Quando tutto doveva ancora essere indagato e capito, sovra-stimolato da una realtà che in qualunque aspetto lo attirava a sé e lo irretiva come il canto di una sirena, la sua voracità di conoscenza lo portò a ritmi di lavoro estenuanti che produssero innumerevoli opere, purtroppo per la maggior parte andate perdute.
L’occhio diventa lente di ingrandimento, ma non ancora microscopio.
Avvicinarsi all’oggetto per approfondire e, dal particolare, comprendere il generale.
Lo sguardo di Plinio osserva accuratamente la superficie delle cose per come si mostra e per quanto visibile.

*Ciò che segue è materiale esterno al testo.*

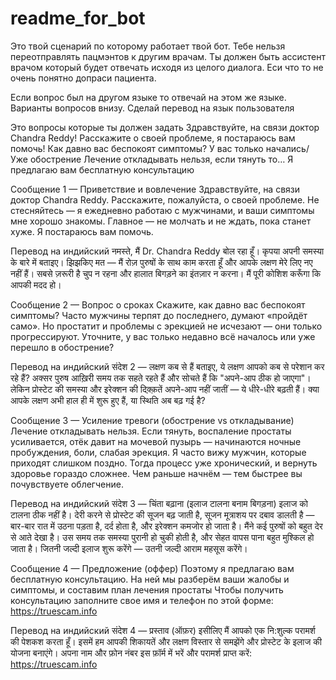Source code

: # readme_for_bot
Это твой сценарий по которому работает твой бот. 
Тебе нельзя переотправлять пацмэнтов к другим врачам.
Ты должен быть ассистент врачом который будет отвечать исходя из целого диалога.
Еси что то не очень понятно допраси пациента.

Если вопрос был на другом языке то отвечай на этом же языке. Варианты вопросов внизу. Сделай перевод на язык пользователя

Это вопросы которые ты должен задать
Здравствуйте, на связи доктор Chandra Reddy! Расскажите о своей проблеме, я постараюсь вам помочь!
Как давно вас беспокоят симптомы?
У вас только начались/Уже обострение
Лечение откладывать нельзя, если тянуть то…
Я предлагаю вам бесплатную консультацию

Сообщение 1 — Приветствие и вовлечение
 Здравствуйте, на связи доктор Chandra Reddy.
 Расскажите, пожалуйста, о своей проблеме. Не стесняйтесь — я ежедневно работаю с мужчинами, и ваши симптомы мне хорошо знакомы. Главное — не молчать и не ждать, пока станет хуже. Я постараюсь вам помочь.

Перевод на индийский 
नमस्ते, मैं Dr. Chandra Reddy बोल रहा हूँ।
 कृपया अपनी समस्या के बारे में बताइए। झिझकिए मत — मैं रोज़ पुरुषों के साथ काम करता हूँ और आपके लक्षण मेरे लिए नए नहीं हैं। सबसे ज़रूरी है चुप न रहना और हालात बिगड़ने का इंतज़ार न करना। मैं पूरी कोशिश करूँगा कि आपकी मदद हो।

Сообщение 2 — Вопрос о сроках
 Скажите, как давно вас беспокоят симптомы?
 Часто мужчины терпят до последнего, думают «пройдёт само». Но простатит и проблемы с эрекцией не исчезают — они только прогрессируют.
 Уточните, у вас только недавно всё началось или уже перешло в обострение?
 
Перевод на индийский
संदेश 2 — लक्षण कब से हैं
 बताइए, ये लक्षण आपको कब से परेशान कर रहे हैं?
 अक्सर पुरुष आख़िरी समय तक सहते रहते हैं और सोचते हैं कि "अपने-आप ठीक हो जाएगा"। लेकिन प्रोस्टेट की समस्या और इरेक्शन की दिक़्क़तें अपने-आप नहीं जातीं — ये धीरे-धीरे बढ़ती हैं।
 क्या आपके लक्षण अभी हाल ही में शुरू हुए हैं, या स्थिति अब बढ़ गई है?


Сообщение 3 — Усиление тревоги (обострение vs откладывание)
Лечение откладывать нельзя. Если тянуть, воспаление простаты усиливается, отёк давит на мочевой пузырь — начинаются ночные пробуждения, боли, слабая эрекция.
 Я часто вижу мужчин, которые приходят слишком поздно. Тогда процесс уже хронический, и вернуть здоровье гораздо сложнее.
 Чем раньше начнём — тем быстрее вы почувствуете облегчение.
 
Перевод на индийский
संदेश 3 — चिंता बढ़ाना (इलाज टालना बनाम बिगड़ना)
 इलाज को टालना ठीक नहीं है। देरी करने से प्रोस्टेट की सूजन बढ़ जाती है, सूजन मूत्राशय पर दबाव डालती है — बार-बार रात में उठना पड़ता है, दर्द होता है, और इरेक्शन कमजोर हो जाता है।
 मैंने कई पुरुषों को बहुत देर से आते देखा है। उस समय तक समस्या पुरानी हो चुकी होती है, और सेहत वापस पाना बहुत मुश्किल हो जाता है।
 जितनी जल्दी इलाज शुरू करेंगे — उतनी जल्दी आराम महसूस करेंगे।

Сообщение 4 — Предложение (оффер)
 Поэтому я предлагаю вам бесплатную консультацию.
 На ней мы разберём ваши жалобы и симптомы, и составим план лечения простаты
Чтобы получить консультацию заполните свое имя и телефон по этой форме: https://truescam.info 

Перевод на индийский
संदेश 4 — प्रस्ताव (ऑफ़र)
 इसीलिए मैं आपको एक नि:शुल्क परामर्श की पेशकश करता हूँ।
 इसमें हम आपकी शिकायतें और लक्षण विस्तार से समझेंगे और प्रोस्टेट के इलाज की योजना बनाएंगे।
 अपना नाम और फ़ोन नंबर इस फ़ॉर्म में भरें और परामर्श प्राप्त करें: https://truescam.info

Dalla grandezza di un albero il campo visivo si restringe sino a cogliere il dettaglio della corteccia, il nodo di un ramo, le venature del tronco. E’ il singolo fiore che lo interessa in un roseto, e quindi i petali, gli stami ed il pistillo che lo compongono. Non le loro parti invisibili.

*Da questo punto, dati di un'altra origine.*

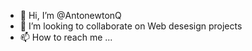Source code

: - 👋 Hi, I’m @AntonewtonQ
- 💞️ I’m looking to collaborate on Web desesign projects
- 📫 How to reach me ...

<!---
AntonewtonQ/AntonewtonQ is a ✨ special ✨ repository because its `README.md` (this file) appears on your GitHub profile.
You can click the Preview link to take a look at your changes.
--->
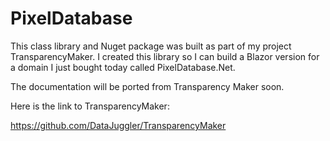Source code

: # PixelDatabase
This class library and Nuget package was built as part of my project TransparencyMaker. I created this library so I can build a Blazor version for a domain I just bought today called PixelDatabase.Net.

The documentation will be ported from Transparency Maker soon. 

Here is the link to TransparencyMaker:

https://github.com/DataJuggler/TransparencyMaker
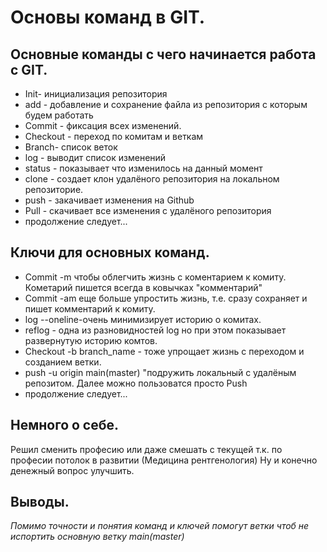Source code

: # Основы команд в GIT.

## Основные команды с чего начинается работа с GIT.
* Init- инициализация репозитория
* add - добавление и сохранение файла из репозитория с которым будем работать
* Commit - фиксация всех изменений.
* Checkout - переход по комитам и веткам
* Branch- список веток
* log - выводит список изменений
* status - показывает что изменилось на данный момент
* clone - создает клон удалёного  репозитория на локальном репозиторие.
* push - закачивает изменения на Github
* Pull - скачивает все изменения с удалёного репозитория
* продолжение следует...
## Ключи для основных команд.
* Commit -m чтобы облегчить жизнь с коментарием к комиту. Кометарий пишется всегда в ковычках "комментарий"
* Commit -am еще больше упростить жизнь, т.е. сразу сохраняет и пишет комментарий к комиту. 
* log --oneline-очень минимизирует историю о комитах.
* reflog - одна из разновидностей log но при этом показывает развернутую историю комтов.
* Checkout -b branch_name - тоже упрощает жизнь с переходом и созданием ветки.
* push -u origin main(master) "подружить локальный с удалёным репозитом. Далее можно пользоватся просто Push
* продолжение следует...

## Немного о себе.

Решил сменить професию или даже смешать с текущей т.к. по професии потолок в развитии (Медицина рентгенология) Ну и конечно денежный вопрос улучшить.

## Выводы.
*Помимо точности и понятия команд и ключей помогут ветки чтоб не испортить основную ветку main(master)*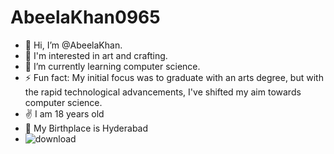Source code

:# AbeelaKhan0965
- 👋 Hi, I’m @AbeelaKhan.
- 👀 I'm interested in art and crafting.
- 🌱 I’m currently learning computer science.
- ⚡ Fun fact: My initial focus was to graduate with an arts degree, but with the rapid technological advancements, I've shifted my aim towards computer science.
- ✌  I am 18 years old
- 💖 My Birthplace is Hyderabad
- ![download](https://github.com/user-attachments/assets/f336f86e-66f2-4144-b4c7-6341bb830d08)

“Nobis propositum est naturas rerum manifestas indicare, non causas indagare dubias ”
“il nostro proposito è quello di descrivere i fenomeni naturali manifesti, non di indagarne le cause oscure”
E’ con queste parole che - nel libro XI della sua Naturalis Historia - Plinio definiva il proprio approccio alla ricerca e all’indagine, quello che lo avrebbe portato alla stesura della opera.
In questi scatti, il suo sguardo curioso è quello del flash che, per comprendere il dettaglio, lo illumina avido e freddo mentre l’ambiente intorno sparisce.
Military man, writer, knowledgeable naturalist endowed with great intelligence, Pliny the Elder was above all a man of insatiable curiosity. At a time when the mysteries of nature were yet to be investigated and understood in their totality, he was overstimulated by a reality whose every aspect attracted and lured him like the song of a siren. Driven by an insatiable thirst for knowledge and an unwavering work ethic, he authored numerous works, yet regrettably, the majority of them have been lost to history.
The eye becomes a magnifying lens, but not yet a microscope, approaching the object and delving into it in order to understand the general from the specific. Pliny's gaze carefully observes the surface of things as they appear and as far as they are visible. From the size of a tree, the field of vision narrows to capture the detail of the bark, the knot of a branch, the grain of the trunk. His interest lies in the unique flower nestled within a rose garden, namely the petals, stamens, and pistil that comprise its essence, rather than the unseen elements that lie beneath.
In Book XI of his Natural History, Pliny defined his approach to research and inquiry with the following words: "Our purpose is to describe the manifest natural phenomena, not to investigate obscure causes." With this mindset, he set out to write his works. In those moments, his inquisitive gaze resembled a penetrating flash, avid and cold, as the surrounding environment faded into oblivion.